LISTED RECORDS:
————————

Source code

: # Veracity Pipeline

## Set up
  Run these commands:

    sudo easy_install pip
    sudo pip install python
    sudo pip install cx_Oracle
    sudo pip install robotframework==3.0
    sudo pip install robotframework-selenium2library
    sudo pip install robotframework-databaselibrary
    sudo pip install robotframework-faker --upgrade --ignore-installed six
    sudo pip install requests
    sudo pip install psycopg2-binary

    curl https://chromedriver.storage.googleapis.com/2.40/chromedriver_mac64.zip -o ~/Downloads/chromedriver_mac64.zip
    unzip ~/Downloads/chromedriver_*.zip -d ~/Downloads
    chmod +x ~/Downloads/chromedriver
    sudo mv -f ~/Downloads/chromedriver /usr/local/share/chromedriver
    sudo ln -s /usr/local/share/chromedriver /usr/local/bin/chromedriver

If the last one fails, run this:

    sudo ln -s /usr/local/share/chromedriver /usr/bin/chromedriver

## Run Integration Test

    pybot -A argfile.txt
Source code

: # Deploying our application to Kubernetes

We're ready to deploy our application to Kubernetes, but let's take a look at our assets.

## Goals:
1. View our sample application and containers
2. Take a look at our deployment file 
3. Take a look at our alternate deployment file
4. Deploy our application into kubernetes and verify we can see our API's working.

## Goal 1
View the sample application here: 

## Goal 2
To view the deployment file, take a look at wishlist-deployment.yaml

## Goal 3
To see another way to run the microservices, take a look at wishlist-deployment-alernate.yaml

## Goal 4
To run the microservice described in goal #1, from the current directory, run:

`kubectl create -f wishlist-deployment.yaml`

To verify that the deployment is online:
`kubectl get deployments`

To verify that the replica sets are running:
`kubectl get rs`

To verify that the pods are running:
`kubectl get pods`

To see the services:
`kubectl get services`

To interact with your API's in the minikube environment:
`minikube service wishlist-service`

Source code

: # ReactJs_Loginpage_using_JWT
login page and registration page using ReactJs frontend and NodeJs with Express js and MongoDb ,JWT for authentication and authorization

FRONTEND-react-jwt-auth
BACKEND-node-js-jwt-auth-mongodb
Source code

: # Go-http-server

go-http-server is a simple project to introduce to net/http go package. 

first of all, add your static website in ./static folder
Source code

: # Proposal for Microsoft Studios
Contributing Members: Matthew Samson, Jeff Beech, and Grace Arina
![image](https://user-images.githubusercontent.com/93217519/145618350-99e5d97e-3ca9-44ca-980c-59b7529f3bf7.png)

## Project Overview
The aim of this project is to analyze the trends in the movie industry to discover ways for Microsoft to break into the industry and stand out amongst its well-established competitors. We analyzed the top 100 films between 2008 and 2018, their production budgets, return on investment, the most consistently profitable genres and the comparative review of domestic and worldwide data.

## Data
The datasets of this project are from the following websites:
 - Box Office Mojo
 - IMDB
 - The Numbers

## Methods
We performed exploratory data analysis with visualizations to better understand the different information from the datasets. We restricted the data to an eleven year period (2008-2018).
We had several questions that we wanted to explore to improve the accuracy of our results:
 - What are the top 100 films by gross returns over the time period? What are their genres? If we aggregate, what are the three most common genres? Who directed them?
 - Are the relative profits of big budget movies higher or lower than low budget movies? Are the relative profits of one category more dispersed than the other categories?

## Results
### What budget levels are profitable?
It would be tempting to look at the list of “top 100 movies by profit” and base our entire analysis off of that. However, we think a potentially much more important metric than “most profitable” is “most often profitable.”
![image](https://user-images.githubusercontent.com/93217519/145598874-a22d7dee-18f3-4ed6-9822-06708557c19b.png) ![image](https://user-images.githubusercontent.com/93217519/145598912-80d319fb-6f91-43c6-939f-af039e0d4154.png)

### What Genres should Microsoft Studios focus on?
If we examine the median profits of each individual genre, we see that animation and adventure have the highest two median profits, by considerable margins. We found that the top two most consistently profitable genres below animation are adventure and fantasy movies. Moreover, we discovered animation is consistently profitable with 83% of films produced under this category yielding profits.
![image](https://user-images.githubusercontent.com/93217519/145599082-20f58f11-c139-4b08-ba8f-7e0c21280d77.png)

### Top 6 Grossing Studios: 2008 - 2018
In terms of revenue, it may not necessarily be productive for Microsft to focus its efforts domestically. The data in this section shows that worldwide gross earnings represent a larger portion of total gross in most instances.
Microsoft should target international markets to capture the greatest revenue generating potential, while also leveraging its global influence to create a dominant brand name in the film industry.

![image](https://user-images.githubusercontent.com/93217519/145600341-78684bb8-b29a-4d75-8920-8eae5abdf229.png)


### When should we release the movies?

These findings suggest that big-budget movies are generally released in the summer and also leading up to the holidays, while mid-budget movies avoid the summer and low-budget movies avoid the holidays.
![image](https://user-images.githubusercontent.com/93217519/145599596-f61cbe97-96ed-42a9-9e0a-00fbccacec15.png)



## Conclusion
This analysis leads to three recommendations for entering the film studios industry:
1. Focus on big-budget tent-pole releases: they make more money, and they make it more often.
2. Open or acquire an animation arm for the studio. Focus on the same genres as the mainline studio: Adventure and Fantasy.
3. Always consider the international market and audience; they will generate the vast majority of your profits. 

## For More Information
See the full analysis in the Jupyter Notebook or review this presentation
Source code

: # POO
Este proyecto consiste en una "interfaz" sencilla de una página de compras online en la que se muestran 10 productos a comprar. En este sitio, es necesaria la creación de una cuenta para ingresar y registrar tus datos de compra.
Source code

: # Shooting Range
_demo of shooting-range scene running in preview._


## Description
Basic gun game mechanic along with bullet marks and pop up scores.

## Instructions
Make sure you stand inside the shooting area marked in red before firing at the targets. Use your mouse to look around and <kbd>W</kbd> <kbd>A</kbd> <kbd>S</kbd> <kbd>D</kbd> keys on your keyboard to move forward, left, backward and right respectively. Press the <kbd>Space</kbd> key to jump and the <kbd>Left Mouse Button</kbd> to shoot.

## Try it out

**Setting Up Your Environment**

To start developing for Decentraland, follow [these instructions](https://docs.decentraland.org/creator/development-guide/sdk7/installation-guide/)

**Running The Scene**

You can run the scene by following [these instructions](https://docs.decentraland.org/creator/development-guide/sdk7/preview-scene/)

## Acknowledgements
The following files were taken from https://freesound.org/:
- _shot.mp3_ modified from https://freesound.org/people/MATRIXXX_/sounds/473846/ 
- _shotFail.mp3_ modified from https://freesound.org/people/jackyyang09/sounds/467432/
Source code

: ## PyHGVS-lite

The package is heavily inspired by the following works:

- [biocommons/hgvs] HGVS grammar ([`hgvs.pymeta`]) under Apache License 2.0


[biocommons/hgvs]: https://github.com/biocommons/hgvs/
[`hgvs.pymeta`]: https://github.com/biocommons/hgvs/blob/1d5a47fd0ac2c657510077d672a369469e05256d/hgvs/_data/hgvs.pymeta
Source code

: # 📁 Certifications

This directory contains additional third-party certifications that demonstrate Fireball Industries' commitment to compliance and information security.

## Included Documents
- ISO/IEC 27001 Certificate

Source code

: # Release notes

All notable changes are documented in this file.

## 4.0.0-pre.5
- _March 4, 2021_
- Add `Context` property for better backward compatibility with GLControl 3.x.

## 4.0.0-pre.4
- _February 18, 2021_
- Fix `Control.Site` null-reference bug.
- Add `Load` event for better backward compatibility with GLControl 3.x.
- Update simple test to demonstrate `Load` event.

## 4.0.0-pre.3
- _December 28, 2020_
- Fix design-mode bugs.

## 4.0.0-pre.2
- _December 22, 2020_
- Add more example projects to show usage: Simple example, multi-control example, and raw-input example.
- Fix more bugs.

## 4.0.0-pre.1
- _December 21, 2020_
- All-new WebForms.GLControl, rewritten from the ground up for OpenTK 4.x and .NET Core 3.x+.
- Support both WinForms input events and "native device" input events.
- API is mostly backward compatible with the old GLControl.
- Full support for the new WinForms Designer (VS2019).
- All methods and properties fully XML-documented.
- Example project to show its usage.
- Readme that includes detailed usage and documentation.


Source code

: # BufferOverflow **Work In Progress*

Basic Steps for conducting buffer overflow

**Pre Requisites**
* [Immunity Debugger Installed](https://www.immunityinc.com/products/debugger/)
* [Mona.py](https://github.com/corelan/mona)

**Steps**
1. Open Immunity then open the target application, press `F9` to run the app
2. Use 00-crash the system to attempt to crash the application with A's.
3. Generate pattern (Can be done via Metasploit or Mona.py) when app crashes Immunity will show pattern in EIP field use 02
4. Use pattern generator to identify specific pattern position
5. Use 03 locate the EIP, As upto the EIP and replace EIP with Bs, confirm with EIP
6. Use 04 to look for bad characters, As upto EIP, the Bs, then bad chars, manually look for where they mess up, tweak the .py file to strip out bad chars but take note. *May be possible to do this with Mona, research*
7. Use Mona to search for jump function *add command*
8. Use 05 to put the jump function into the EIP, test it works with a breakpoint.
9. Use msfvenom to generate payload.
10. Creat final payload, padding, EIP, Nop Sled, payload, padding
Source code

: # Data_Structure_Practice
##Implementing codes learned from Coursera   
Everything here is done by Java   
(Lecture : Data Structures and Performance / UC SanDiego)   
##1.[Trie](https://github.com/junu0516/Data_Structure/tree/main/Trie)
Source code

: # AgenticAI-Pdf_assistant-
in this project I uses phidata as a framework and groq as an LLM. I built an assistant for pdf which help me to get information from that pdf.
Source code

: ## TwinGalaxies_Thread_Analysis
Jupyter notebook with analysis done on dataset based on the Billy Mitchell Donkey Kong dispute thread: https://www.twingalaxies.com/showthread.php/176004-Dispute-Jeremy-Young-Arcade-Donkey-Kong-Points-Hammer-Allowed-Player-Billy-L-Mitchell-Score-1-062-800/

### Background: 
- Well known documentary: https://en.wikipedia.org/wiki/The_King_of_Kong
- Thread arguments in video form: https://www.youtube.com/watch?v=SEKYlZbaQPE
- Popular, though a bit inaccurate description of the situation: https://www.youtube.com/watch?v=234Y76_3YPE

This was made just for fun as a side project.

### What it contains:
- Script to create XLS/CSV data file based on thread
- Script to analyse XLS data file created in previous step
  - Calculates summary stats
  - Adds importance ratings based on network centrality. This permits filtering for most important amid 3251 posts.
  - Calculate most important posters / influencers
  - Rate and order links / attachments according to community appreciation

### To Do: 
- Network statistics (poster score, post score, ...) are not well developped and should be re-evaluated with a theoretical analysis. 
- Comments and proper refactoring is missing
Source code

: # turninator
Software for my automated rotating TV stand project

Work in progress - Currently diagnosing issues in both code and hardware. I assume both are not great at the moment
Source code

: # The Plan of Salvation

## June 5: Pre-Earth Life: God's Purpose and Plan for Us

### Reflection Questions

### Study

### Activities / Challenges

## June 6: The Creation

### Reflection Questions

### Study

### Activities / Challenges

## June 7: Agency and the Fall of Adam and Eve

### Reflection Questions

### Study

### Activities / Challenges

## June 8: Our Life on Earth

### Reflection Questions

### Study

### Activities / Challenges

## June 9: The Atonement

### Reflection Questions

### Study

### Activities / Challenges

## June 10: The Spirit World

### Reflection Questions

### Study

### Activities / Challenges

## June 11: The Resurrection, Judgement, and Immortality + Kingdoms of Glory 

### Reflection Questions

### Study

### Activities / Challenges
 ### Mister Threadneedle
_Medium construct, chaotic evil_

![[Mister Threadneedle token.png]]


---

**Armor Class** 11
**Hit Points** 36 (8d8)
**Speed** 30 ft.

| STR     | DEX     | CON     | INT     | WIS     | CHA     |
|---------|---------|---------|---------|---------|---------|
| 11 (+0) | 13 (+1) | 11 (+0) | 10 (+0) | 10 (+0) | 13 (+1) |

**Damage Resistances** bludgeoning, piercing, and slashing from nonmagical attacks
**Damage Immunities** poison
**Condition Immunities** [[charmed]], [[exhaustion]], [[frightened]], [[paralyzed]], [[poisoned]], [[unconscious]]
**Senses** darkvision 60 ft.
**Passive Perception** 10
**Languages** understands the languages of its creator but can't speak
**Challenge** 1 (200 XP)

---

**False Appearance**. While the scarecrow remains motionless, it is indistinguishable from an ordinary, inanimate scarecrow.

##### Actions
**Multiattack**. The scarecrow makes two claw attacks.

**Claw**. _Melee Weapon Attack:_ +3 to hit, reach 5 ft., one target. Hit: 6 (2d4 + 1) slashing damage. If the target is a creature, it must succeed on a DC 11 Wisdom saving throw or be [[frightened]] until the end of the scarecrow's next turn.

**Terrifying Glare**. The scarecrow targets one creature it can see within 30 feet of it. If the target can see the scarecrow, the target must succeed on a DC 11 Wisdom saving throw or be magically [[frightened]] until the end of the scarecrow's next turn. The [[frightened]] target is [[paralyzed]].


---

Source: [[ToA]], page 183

————————

WHAT YOU WILL DO:
Give the exact lines, and only those, from the line containing "- Fix design-mode bugs." through the line containing "4. Use pattern" in the entries above.

RESULT OF THE TASK:
- Fix design-mode bugs.

## 4.0.0-pre.2
- _December 22, 2020_
- Add more example projects to show usage: Simple example, multi-control example, and raw-input example.
- Fix more bugs.

## 4.0.0-pre.1
- _December 21, 2020_
- All-new WebForms.GLControl, rewritten from the ground up for OpenTK 4.x and .NET Core 3.x+.
- Support both WinForms input events and "native device" input events.
- API is mostly backward compatible with the old GLControl.
- Full support for the new WinForms Designer (VS2019).
- All methods and properties fully XML-documented.
- Example project to show its usage.
- Readme that includes detailed usage and documentation.


Source code

: # BufferOverflow **Work In Progress*

Basic Steps for conducting buffer overflow

**Pre Requisites**
* [Immunity Debugger Installed](https://www.immunityinc.com/products/debugger/)
* [Mona.py](https://github.com/corelan/mona)

**Steps**
1. Open Immunity then open the target application, press `F9` to run the app
2. Use 00-crash the system to attempt to crash the application with A's.
3. Generate pattern (Can be done via Metasploit or Mona.py) when app crashes Immunity will show pattern in EIP field use 02
4. Use pattern generator to identify specific pattern position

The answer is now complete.